Higher order receptor clustering due to the IgG3 subclass is necessary for TLR4 signaling and tolerance induction by novel human anti-TLR4 antibodies.

We have previously demonstrated that an IgG3 agonistic TLR4/MD2 antibody reversed acute murine Type 1 diabetes (T1D), induced immune tolerance, and induced long-term endosomal sequestration of TLR4/MD2. We hypothesized that the IgG3 Fc was critical for agonist activity of the mouse TLR4 antibodies, due to the unique IgG3 extended hinge region and enhanced ability to form higher-order oligomeric structures. Here, we prove the essential role of the Fc region using plate-bound antibody and F(ab')2 and F(ab) fragments, which greatly reduced or eliminated TLR4 signaling. Importantly, no agonistic TLR4 antibodies have been described for humans. We developed four novel IgG4 human agonistic TLR4/MD2 antibodies as potential therapeutic candidates for T1D. The human IgG4 anti-TLR4 antibodies failed to activate the TLR4/MD2 pathway. Switching two candidate antibodies from IgG4 to IgG3, however, resulted in robust TLR4 signaling. Cross-linking the IgG4 antibody with an IgG3 secondary antibody also induced robust TLR4 signaling. Based on this result, which suggested that increased TLR4 clustering could increase signaling, we developed tetravalent IgG3 and IgG4 anti-TLR4 antibodies. Tetravalent IgG3, but not IgG4, anti-TLR4 antibodies robustly signaled via the TLR4 pathway.
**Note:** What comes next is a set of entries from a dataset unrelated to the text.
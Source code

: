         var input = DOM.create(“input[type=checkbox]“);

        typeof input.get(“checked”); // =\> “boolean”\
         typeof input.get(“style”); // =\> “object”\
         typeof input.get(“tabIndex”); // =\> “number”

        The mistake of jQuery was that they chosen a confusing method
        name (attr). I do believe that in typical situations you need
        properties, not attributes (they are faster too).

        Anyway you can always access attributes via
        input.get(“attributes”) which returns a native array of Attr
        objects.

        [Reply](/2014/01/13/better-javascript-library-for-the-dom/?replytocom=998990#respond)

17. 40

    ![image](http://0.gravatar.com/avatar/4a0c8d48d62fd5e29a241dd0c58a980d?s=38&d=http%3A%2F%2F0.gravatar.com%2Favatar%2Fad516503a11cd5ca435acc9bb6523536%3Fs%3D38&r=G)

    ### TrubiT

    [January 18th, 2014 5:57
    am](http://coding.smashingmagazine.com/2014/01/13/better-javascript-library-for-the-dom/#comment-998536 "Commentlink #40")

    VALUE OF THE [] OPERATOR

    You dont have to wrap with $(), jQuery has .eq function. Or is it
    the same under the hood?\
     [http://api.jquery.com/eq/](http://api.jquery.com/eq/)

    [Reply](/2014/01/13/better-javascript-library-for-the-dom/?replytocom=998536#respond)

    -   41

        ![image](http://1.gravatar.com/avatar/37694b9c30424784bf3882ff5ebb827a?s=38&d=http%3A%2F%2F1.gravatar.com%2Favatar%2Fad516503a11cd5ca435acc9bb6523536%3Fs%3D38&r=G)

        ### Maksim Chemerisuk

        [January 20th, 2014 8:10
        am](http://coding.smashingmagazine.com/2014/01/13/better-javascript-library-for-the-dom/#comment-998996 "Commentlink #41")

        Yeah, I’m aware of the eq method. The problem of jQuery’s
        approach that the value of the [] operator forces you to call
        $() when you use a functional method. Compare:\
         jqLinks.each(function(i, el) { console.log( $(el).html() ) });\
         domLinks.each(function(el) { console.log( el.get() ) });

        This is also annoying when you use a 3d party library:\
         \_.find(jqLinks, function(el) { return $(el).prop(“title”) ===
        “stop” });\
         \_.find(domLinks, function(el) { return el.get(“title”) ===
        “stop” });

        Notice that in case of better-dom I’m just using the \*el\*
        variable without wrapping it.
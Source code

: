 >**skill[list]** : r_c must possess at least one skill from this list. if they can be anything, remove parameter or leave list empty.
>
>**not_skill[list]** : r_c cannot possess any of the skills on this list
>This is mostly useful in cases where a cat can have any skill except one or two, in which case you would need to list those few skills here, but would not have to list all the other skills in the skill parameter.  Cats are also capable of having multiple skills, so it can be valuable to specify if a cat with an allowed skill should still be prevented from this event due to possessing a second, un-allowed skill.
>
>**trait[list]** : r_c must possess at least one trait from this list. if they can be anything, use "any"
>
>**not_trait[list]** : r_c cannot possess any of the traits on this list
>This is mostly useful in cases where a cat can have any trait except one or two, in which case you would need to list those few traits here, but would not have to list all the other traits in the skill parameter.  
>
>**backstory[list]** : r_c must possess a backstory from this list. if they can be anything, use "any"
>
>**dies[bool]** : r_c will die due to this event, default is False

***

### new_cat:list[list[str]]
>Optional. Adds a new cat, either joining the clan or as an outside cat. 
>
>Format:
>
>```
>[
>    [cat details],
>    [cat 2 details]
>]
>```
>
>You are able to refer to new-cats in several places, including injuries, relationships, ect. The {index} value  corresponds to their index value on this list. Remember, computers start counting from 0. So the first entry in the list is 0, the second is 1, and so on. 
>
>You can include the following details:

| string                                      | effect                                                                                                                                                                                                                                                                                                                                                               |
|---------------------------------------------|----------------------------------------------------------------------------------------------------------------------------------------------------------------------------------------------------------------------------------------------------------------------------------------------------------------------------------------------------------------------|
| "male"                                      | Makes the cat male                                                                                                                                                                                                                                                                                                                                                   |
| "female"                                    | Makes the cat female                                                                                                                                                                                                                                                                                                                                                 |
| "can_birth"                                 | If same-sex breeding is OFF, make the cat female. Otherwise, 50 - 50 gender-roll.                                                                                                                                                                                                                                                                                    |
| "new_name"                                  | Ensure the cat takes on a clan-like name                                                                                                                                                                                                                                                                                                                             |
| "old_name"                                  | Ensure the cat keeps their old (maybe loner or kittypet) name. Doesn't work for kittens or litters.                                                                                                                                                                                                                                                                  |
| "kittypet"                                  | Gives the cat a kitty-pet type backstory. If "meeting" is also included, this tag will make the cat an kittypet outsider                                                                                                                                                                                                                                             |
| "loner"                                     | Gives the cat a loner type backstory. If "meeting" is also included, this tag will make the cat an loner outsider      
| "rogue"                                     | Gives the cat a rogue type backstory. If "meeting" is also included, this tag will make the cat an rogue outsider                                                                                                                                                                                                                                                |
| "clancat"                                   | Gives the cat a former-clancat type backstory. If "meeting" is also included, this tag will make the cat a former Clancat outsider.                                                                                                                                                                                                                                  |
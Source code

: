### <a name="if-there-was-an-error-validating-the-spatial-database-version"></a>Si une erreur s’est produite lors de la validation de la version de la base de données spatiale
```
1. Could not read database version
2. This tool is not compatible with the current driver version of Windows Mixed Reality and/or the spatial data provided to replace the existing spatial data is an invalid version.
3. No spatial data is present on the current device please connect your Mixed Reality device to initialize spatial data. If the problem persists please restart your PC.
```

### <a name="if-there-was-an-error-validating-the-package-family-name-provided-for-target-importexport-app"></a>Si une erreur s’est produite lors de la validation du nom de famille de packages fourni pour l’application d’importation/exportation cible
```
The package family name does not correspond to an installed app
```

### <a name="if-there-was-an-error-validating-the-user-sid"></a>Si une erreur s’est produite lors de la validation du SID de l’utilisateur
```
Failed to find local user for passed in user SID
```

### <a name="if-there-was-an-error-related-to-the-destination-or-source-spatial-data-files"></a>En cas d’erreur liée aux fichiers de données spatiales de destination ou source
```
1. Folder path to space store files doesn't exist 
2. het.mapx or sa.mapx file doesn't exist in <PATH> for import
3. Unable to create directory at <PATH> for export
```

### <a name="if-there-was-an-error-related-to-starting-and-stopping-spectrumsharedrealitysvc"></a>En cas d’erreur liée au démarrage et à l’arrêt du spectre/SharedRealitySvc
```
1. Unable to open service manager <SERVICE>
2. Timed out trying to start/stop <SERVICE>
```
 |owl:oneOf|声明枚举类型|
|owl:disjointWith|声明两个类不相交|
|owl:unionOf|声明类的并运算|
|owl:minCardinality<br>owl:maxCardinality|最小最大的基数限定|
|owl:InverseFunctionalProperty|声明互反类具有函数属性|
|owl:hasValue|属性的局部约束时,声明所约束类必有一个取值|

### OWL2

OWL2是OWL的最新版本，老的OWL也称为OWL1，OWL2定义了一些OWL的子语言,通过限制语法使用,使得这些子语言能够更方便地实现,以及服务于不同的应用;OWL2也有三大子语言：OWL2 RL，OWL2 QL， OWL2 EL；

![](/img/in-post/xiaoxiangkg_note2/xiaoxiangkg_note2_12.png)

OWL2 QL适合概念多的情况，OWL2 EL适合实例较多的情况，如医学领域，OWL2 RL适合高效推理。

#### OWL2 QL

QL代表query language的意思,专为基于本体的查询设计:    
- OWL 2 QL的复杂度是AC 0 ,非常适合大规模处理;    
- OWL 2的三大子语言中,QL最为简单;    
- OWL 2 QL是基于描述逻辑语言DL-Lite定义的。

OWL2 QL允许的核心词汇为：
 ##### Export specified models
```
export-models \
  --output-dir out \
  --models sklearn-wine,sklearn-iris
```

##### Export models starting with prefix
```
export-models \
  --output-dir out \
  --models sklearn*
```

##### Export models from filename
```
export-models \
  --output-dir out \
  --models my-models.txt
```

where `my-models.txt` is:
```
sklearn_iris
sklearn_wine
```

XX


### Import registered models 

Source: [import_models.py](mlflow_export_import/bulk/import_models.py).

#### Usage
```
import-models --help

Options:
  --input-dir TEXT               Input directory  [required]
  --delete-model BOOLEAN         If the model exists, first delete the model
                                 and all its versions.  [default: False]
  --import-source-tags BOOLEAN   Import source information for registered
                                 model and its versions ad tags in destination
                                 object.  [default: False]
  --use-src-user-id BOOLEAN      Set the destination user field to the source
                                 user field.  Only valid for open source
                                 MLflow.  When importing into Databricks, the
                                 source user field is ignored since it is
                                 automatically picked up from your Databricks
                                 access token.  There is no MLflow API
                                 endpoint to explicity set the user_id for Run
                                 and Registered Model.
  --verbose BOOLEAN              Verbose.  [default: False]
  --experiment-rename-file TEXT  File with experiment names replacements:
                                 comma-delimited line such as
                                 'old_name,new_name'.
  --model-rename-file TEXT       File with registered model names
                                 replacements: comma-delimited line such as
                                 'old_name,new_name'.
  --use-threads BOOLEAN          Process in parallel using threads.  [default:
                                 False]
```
Notably, however, cross-linking human IgG3 antibodies with non-IgG3 secondaries reduced TLR4 signaling, in marked contrast to activation induced by IgG4 isotypes with IgG3 crosslinker, potentially through interference with IgG3 Fc-mediated oligomerization. These results suggest that the IgG3 Fc enhances agonist function of human TLR4 antibodies via aggregation of the TLR4 receptor. Functionally, human IgG3 and IgG3 tetravalent antibodies induced tolerance in primary human monocytes, analogous to the mouse antibody. In conclusion, we developed novel human TLR4 agonistic antibodies, demonstrated that the IgG3 isotype and enhanced multivalency are necessary for their TLR4 signaling, and demonstrated their tolerogenic potential for treating inflammatory diseases.